**EXERCISE DESCRIPTION**
The data follows. Retype every entry exactly.

(Stored data entries)
Content starts
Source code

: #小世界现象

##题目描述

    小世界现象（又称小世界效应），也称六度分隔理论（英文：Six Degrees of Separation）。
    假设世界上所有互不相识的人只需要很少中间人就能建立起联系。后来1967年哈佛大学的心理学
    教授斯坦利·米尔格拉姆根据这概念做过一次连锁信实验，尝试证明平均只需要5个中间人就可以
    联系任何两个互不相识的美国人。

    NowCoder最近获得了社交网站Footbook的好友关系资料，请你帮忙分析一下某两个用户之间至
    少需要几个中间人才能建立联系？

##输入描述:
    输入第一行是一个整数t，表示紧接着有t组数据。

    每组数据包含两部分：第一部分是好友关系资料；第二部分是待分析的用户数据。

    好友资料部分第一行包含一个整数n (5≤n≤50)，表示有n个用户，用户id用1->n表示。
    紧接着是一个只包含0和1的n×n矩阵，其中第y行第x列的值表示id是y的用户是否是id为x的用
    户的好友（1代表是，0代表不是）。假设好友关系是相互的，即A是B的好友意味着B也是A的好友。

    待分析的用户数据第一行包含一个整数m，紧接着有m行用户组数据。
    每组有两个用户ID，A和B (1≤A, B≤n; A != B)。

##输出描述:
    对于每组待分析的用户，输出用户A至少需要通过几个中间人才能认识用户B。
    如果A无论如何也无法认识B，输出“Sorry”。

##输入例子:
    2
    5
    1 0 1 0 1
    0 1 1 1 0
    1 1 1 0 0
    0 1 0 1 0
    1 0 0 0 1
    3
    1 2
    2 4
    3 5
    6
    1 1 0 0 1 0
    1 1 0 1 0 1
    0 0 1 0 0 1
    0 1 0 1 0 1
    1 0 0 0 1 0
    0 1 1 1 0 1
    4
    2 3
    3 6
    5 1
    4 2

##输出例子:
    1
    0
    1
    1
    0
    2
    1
Content ends
**OUTPUT FOR THIS EXERCISE**
Source code

: #小世界现象

##题目描述

    小世界现象（又称小世界效应），也称六度分隔理论（英文：Six Degrees of Separation）。
    假设世界上所有互不相识的人只需要很少中间人就能建立起联系。后来1967年哈佛大学的心理学
    教授斯坦利·米尔格拉姆根据这概念做过一次连锁信实验，尝试证明平均只需要5个中间人就可以
    联系任何两个互不相识的美国人。

    NowCoder最近获得了社交网站Footbook的好友关系资料，请你帮忙分析一下某两个用户之间至
    少需要几个中间人才能建立联系？

##输入描述:
    输入第一行是一个整数t，表示紧接着有t组数据。

    每组数据包含两部分：第一部分是好友关系资料；第二部分是待分析的用户数据。

    好友资料部分第一行包含一个整数n (5≤n≤50)，表示有n个用户，用户id用1->n表示。
    紧接着是一个只包含0和1的n×n矩阵，其中第y行第x列的值表示id是y的用户是否是id为x的用
    户的好友（1代表是，0代表不是）。假设好友关系是相互的，即A是B的好友意味着B也是A的好友。

    待分析的用户数据第一行包含一个整数m，紧接着有m行用户组数据。
    每组有两个用户ID，A和B (1≤A, B≤n; A != B)。

##输出描述:
    对于每组待分析的用户，输出用户A至少需要通过几个中间人才能认识用户B。
    如果A无论如何也无法认识B，输出“Sorry”。

##输入例子:
    2
    5
    1 0 1 0 1
    0 1 1 1 0
    1 1 1 0 0
    0 1 0 1 0
    1 0 0 0 1
    3
    1 2
    2 4
    3 5
    6
    1 1 0 0 1 0
    1 1 0 1 0 1
    0 0 1 0 0 1
    0 1 0 1 0 1
    1 0 0 0 1 0
    0 1 1 1 0 1
    4
    2 3
    3 6
    5 1
    4 2

##输出例子:
    1
    0
    1
    1
    0
    2
    1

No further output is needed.